--- SUPPLIED DATA Enclosed Below ---
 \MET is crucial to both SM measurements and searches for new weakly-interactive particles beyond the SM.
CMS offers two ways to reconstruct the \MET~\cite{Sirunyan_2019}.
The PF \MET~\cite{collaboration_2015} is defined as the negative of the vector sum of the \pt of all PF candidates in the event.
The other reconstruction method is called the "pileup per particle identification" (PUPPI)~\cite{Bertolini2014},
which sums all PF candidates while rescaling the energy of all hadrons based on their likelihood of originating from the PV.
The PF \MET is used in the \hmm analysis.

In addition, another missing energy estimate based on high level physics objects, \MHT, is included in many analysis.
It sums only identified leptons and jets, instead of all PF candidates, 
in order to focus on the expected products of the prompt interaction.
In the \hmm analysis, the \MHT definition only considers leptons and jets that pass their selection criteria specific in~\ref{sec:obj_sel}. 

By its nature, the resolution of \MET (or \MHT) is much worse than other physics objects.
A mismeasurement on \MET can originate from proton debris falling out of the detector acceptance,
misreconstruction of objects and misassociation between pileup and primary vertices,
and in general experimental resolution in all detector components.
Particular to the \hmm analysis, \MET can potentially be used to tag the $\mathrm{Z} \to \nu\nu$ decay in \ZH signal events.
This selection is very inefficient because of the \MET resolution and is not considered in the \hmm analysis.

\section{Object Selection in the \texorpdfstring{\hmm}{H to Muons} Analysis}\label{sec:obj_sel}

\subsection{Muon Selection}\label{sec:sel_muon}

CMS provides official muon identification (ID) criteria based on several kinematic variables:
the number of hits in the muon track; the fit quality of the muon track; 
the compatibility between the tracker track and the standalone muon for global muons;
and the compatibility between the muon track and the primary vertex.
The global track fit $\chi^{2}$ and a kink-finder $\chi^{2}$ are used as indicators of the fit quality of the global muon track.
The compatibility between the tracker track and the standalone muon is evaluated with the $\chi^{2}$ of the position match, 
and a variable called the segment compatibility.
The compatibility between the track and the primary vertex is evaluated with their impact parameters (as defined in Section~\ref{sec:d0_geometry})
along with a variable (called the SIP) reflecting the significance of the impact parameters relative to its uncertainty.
--- End of Enclosed SUPPLIED DATA ---
ACTION ITEM
A single integer is the expected output: the number of lines in the data that include the word "with".

OUTPUT BELOW
3